The 15.15 billion-bushel estimate for the new crop topped any of the analysts’ pre-report forecasts, as did the 175.1 bpa yield. USDA’s July figures were 14.54 billion bushels with an average yield of 168 bpa.
Total U.S. corn supplies for 2016-17 will hit a record 16.9 billion bushels with the larger crop and smaller increases for both beginning stocks and imports. Corn use is projected to be 300 million bushels higher as well, at a record 14.5 billion bushels. USDA raised feed and residual use by 175 million bushels with lower projected prices. USDA also raised exports 125 million bushels for the new crop as well.
USDA put the national average farm-gate price for the 2016-17 marketing year between $2.85 to $3.45 per bushel which is a 25-cent drop on both ends from the July estimate. The average farm-gate price for the 2015-16 crop was lowered to $3.60 per bushel.
USDA raised projected soybean production for 2016-17 by 180 million bushels to the record 4.06 billion bushels based on a bump in yield.
USDA projected record yield of 48.9 bushels per acre, up 2.2 bushels from the July estimate.
USDA lowered the 2015-16 ending stocks for soybeans to 255 million bushels due to higher exports and domestic crush. For the 2016-17 year, USDA raised ending stocks by 40 million bushels to 330 million bushels.
USDA’s July report had pegged soybean production at 3.88 billion bushels and an average yield of 46.7 bpa.
The farm price for soybeans for the 2016-17 marketing year will range from $8.35 to $9.85 per bushel, which is 40 cents lower than earlier projections. The soybean price for the 2015-16 marketing year is estimated at $8.95 a bushel.

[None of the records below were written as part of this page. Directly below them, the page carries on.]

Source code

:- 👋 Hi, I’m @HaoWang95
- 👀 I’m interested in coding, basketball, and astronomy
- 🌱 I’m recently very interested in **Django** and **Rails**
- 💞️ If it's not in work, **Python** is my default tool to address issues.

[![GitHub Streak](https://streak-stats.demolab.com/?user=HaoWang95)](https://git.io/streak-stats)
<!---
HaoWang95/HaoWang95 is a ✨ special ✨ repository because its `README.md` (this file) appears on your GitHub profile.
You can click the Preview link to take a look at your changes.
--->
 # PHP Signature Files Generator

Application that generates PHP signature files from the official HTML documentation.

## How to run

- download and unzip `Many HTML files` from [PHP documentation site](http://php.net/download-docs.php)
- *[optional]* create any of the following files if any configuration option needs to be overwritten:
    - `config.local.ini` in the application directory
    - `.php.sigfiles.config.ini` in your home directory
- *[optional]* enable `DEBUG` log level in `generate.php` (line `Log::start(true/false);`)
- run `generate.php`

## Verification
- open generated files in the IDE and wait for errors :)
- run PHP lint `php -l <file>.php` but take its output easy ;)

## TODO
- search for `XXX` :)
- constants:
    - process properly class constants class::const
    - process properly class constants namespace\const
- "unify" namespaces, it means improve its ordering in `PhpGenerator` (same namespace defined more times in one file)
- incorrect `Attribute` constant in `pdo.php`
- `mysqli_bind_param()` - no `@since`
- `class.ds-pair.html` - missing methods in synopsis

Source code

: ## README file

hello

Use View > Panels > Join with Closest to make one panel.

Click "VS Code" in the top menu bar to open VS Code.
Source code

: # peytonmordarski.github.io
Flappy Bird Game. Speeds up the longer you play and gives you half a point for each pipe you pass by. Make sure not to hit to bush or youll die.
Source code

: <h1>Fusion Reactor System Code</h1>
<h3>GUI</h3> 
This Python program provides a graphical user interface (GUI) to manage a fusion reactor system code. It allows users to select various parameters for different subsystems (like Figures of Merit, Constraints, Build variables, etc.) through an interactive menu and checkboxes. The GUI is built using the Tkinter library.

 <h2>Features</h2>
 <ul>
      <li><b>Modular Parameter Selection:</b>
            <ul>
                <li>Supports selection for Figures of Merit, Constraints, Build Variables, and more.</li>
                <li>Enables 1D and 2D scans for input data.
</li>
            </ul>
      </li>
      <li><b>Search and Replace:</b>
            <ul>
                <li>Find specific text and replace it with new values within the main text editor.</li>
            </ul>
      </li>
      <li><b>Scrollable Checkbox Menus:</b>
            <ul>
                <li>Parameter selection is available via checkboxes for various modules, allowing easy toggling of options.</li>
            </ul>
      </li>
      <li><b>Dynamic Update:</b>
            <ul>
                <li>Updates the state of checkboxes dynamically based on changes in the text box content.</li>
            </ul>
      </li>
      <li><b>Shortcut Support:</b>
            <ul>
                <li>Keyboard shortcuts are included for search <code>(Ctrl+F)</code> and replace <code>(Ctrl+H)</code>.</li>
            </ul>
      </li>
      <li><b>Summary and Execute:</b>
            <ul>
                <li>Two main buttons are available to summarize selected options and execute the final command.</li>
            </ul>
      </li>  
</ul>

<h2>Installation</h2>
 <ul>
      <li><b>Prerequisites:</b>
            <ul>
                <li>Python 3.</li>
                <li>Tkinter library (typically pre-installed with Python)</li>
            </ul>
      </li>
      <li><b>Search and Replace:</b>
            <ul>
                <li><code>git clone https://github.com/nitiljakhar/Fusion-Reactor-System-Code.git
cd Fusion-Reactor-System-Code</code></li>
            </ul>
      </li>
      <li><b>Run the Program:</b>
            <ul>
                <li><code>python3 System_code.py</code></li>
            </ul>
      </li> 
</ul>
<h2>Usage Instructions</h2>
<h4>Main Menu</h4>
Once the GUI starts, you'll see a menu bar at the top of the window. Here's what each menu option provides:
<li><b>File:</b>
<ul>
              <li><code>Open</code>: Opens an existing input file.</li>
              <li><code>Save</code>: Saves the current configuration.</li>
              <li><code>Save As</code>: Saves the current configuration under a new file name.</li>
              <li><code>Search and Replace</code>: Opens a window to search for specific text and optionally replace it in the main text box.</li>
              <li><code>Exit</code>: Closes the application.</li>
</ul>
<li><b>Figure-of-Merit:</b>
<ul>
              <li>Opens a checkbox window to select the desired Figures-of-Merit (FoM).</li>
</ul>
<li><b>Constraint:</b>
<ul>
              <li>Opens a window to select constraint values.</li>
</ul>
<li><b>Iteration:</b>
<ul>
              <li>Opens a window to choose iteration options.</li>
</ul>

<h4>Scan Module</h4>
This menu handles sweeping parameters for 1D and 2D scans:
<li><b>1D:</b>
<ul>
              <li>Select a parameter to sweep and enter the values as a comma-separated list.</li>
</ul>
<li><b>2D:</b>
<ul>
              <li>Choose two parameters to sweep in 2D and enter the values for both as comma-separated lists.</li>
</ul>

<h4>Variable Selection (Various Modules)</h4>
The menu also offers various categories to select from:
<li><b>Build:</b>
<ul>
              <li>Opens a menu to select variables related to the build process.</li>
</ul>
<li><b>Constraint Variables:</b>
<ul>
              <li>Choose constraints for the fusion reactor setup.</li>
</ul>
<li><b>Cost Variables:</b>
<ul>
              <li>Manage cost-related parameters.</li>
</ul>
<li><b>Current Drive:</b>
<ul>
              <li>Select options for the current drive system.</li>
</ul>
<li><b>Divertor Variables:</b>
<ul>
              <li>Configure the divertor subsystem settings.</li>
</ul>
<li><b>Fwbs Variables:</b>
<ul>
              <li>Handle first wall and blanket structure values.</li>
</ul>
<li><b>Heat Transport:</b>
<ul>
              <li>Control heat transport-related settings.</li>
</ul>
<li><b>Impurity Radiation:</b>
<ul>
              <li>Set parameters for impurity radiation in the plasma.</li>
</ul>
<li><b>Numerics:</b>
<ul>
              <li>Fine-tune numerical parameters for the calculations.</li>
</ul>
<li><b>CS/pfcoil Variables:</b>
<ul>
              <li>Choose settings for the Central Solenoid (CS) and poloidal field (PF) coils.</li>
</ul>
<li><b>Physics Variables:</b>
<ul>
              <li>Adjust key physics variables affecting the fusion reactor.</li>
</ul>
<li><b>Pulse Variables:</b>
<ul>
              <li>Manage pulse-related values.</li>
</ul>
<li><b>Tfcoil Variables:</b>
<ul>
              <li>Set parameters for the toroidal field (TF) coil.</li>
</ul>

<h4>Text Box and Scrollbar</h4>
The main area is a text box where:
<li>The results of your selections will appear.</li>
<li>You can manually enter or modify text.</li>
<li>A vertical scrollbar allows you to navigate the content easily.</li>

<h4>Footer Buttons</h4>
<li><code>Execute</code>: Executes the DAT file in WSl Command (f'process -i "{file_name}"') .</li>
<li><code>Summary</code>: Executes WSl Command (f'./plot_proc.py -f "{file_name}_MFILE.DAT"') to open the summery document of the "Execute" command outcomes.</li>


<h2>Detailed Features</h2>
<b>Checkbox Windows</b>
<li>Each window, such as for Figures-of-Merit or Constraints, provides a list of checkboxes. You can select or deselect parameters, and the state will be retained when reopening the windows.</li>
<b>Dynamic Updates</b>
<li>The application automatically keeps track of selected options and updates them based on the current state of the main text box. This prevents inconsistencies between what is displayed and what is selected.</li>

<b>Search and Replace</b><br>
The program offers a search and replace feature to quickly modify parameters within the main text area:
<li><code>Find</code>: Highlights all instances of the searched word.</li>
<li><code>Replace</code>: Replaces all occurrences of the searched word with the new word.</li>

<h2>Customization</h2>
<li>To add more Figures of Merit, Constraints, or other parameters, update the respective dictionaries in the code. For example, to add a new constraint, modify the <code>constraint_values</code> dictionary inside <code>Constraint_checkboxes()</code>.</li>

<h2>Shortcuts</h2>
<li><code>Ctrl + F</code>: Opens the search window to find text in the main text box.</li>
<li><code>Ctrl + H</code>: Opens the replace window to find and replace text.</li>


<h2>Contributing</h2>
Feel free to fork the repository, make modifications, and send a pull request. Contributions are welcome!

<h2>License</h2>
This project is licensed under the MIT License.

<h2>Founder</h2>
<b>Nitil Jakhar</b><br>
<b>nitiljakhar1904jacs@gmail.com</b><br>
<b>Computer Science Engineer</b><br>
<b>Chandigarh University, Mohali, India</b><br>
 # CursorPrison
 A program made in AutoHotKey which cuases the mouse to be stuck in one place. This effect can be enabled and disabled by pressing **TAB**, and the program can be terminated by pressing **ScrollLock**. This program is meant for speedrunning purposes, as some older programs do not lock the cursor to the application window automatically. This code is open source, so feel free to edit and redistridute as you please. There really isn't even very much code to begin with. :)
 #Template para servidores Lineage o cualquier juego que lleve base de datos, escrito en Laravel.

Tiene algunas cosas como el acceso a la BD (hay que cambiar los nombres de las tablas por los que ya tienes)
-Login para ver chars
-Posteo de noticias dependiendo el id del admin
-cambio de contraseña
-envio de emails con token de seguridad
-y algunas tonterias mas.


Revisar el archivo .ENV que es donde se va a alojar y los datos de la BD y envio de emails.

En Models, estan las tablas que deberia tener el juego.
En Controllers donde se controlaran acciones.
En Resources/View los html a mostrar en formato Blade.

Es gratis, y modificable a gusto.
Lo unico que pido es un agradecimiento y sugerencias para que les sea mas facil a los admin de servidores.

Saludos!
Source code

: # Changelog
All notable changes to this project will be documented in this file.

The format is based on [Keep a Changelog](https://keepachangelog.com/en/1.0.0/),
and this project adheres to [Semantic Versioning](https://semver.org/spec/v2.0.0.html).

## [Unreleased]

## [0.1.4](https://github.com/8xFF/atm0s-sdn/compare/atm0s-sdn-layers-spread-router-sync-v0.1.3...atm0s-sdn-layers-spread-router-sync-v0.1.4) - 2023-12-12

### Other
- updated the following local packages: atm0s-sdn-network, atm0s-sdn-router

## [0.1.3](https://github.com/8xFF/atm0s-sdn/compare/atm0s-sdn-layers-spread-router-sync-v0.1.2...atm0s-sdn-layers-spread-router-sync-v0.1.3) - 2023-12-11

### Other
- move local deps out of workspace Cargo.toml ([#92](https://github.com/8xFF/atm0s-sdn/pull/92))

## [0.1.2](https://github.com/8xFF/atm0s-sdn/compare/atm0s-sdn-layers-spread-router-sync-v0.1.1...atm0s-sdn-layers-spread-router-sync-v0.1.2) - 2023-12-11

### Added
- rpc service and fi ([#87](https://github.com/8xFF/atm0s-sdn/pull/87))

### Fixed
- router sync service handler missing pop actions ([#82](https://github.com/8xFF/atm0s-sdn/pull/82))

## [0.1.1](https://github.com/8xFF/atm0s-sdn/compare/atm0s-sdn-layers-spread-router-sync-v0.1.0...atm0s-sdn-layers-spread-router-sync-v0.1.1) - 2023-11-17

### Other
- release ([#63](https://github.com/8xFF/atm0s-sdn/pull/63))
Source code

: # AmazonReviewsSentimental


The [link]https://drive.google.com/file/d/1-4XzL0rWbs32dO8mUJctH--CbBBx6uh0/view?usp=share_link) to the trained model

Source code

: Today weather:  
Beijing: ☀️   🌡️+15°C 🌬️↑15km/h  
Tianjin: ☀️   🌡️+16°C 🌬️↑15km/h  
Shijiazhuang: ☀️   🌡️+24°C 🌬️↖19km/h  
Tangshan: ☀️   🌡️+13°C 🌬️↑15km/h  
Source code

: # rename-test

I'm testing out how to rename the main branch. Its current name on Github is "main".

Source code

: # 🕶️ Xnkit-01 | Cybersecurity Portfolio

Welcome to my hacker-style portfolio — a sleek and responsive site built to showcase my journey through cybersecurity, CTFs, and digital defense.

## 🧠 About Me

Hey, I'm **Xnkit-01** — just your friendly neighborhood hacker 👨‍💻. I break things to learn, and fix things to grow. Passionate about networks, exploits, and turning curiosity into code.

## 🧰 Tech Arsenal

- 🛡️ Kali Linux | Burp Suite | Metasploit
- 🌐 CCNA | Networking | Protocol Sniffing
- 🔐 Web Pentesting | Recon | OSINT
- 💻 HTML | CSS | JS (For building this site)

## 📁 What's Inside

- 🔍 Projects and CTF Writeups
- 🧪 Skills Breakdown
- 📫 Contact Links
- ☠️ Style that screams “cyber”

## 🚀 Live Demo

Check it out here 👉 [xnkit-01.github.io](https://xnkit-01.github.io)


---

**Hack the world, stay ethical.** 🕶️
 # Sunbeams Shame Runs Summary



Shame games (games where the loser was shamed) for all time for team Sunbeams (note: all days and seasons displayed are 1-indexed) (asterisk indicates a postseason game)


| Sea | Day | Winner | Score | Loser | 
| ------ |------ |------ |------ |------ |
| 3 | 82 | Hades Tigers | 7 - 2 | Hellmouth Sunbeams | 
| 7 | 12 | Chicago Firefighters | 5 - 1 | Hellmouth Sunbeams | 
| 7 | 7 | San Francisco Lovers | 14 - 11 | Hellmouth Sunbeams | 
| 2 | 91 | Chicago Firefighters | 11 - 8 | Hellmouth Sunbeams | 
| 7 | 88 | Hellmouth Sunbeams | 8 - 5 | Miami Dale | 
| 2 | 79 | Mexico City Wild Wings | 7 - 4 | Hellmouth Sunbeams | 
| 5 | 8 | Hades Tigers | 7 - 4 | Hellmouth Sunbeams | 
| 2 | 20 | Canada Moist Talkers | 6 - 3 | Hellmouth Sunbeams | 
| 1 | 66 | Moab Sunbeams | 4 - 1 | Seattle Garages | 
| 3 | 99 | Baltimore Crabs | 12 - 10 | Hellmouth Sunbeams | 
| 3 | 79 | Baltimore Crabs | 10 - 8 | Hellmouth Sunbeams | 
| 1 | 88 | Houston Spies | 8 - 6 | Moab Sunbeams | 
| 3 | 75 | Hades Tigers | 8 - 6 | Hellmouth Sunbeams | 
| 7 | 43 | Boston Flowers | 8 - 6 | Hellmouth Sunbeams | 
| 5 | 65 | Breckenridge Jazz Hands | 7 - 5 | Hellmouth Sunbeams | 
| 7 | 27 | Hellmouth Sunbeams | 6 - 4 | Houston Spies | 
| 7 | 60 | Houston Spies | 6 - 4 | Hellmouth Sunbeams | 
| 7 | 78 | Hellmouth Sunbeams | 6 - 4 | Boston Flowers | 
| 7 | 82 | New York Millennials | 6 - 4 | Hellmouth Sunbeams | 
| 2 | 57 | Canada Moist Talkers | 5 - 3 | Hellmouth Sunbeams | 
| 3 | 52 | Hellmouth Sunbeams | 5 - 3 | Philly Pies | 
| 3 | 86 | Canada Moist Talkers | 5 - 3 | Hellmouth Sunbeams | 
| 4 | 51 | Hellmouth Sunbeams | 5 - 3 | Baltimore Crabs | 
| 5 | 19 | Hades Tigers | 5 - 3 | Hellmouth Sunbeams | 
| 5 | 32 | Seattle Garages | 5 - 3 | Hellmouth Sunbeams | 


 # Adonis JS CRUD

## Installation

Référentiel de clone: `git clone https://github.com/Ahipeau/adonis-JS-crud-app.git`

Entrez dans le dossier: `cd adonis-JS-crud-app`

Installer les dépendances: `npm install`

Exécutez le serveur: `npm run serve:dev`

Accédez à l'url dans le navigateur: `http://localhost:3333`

All-wheat production came in at 2.32 billion bushels, up 3% from the July forecast at 13% higher than last year. USDA pegged the average yield at 52.6 bushels per acre, up 9 bushels from last year.
Winter wheat production was projected at 1.66 billion bushels, up 21% from 2105.
Prior to the report, trade estimates averaged all wheat production at 2.27 billion bushels with winter wheat pegged at 1.63 billion bushels. Both estimates were just slightly higher than USDA’s July figures.
USDA raised wheat domestic use for the new crop by 35 million bushels and also increased exports by 25 million bushels. USDA lowered 2016-17 ending stocks by 5 million bushels, coming in at 1.1 billion.
The average farm-gate price for wheat was lowered 10 cents a bushel to $3.70.
Despite a reduction in Brazil corn production, foreign corn production was raised 2.1 million tons due to increases in Argentina, India and Mexico also offsetting production declines in the European Union and Canada.
The average pre-report estimates for 2016-17 global ending stocks had projected wheat at 251.5 million metric tons, which was 2.2 mmt below USDA’s July report; the average corn ending stocks was estimated at 211.8 million metric tons; soybeans at 67.4 million metric tons.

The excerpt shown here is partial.